The whole neighborhood took pity on her, this decree of solitude from a lady who gave the impression of wanting nothing more than companionship had the effect of eliciting sympathy from all in the neighborhood, to the point that nobody ever questioned what she did day in and day out, let alone the fact that she had no repeat visitors outside of themselves and the mail service.
So how was he to know what his fate would be the day that he walked by and she called out to him, offering cookies if he would just come in and chat a while? With no other plans, and no reason to refuse, he’d changed his course, into her yard, and up her porch steps. Accepting her offer of milk to accompany the sweets, he’d planted himself on her large, flowered sofa, glanced around the living room that spoke loudly of antique tastes.
It was all pleasant enough at the start. Laughter and good, if not shallow, conversation. Timid curiosity. Cookies. He felt comfortable. Then, after a bit, a little sleepy, which he attributed to the day’s activities catching up with him, and the comfort he felt inside her home. The heaviness of the dairy surely contributed, as did the drop from the sugar spike of many treats. There were a few ways to attribute it without it being suspicious.
Of course, the massive dose of sedatives that she’d laced into both the milk and confections had likely done him no favors.

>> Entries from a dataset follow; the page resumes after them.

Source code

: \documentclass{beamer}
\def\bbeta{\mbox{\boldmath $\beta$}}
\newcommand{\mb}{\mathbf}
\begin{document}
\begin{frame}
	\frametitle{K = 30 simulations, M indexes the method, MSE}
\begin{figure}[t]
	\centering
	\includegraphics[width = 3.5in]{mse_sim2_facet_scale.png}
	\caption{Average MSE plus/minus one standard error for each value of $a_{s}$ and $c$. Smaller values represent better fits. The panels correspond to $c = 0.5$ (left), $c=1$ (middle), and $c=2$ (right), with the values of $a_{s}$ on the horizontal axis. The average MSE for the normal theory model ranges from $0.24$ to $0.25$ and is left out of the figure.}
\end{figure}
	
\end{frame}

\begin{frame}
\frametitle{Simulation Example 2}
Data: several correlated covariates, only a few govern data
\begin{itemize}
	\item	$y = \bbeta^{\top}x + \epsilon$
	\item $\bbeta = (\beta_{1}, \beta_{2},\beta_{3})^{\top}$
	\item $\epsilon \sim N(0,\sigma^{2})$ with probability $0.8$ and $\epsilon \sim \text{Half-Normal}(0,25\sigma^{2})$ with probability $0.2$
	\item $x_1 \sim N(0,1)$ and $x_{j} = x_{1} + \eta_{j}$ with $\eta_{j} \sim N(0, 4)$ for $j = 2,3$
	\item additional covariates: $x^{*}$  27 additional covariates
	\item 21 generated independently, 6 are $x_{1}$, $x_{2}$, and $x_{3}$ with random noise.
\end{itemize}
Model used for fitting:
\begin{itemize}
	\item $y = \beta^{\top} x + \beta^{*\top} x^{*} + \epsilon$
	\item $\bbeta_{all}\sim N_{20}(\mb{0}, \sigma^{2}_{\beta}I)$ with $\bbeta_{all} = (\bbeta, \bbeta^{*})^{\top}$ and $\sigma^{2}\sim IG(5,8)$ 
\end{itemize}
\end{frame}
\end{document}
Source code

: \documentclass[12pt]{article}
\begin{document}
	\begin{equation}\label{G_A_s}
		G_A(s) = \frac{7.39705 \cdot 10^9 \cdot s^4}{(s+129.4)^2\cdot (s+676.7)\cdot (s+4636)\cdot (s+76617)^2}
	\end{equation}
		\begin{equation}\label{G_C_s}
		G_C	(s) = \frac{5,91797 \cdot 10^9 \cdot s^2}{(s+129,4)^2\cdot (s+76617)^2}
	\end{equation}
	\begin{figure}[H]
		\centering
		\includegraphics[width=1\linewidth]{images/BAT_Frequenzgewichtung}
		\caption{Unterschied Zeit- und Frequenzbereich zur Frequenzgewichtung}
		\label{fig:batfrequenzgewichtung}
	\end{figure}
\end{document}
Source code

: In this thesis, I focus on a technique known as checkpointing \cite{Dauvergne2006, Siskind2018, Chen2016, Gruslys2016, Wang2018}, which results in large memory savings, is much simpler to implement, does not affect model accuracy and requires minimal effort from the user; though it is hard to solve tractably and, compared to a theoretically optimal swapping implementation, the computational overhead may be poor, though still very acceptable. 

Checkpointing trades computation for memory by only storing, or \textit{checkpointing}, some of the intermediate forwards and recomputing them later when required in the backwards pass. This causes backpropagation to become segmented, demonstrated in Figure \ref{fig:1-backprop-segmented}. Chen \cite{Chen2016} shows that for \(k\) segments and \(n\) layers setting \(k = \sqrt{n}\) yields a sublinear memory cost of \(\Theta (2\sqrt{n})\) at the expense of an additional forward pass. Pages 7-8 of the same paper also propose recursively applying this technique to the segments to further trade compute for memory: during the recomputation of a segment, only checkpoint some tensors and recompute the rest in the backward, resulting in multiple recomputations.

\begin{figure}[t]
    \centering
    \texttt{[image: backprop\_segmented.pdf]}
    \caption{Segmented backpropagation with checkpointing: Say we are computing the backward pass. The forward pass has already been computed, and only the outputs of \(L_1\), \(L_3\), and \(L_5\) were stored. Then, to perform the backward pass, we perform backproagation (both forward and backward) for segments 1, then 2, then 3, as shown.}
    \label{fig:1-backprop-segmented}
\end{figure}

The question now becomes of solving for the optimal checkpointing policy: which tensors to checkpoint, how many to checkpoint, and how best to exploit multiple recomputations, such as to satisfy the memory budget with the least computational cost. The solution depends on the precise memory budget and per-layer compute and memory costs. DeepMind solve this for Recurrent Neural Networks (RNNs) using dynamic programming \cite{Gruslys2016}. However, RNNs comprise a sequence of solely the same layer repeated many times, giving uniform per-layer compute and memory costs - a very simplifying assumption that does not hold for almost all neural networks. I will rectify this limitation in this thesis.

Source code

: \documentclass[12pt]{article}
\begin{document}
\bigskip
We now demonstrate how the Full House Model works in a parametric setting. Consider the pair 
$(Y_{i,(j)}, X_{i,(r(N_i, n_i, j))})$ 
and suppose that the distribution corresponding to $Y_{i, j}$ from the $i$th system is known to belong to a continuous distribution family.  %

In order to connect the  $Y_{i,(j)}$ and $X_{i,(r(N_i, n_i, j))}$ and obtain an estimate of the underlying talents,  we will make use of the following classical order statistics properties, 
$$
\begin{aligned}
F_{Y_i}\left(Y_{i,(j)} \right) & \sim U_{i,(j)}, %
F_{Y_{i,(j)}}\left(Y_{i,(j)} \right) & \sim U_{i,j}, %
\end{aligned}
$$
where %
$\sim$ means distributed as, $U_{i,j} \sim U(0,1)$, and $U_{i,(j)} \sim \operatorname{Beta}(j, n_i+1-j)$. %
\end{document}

It was his head and how it felt as if a train had plowed through it that was his first indication of shenanigans when he woke up. Still, despite this, he found himself laughing, as if this might be a prank. Or as if maybe he’d hit his head on something, and was now laughing at his clumsiness. His mouth began to mumble an apology as he attempted to orient himself. He tried to move, but found both arms as well as both legs secure and immobile. Slowly, his vision cleared, as did his realization of the situation.
She stood above him, that kindly look in her eyes, pruning sheers in her withered hands. She said nothing as she bent closer, and only smiled when the cold metal met the warmth of his toes.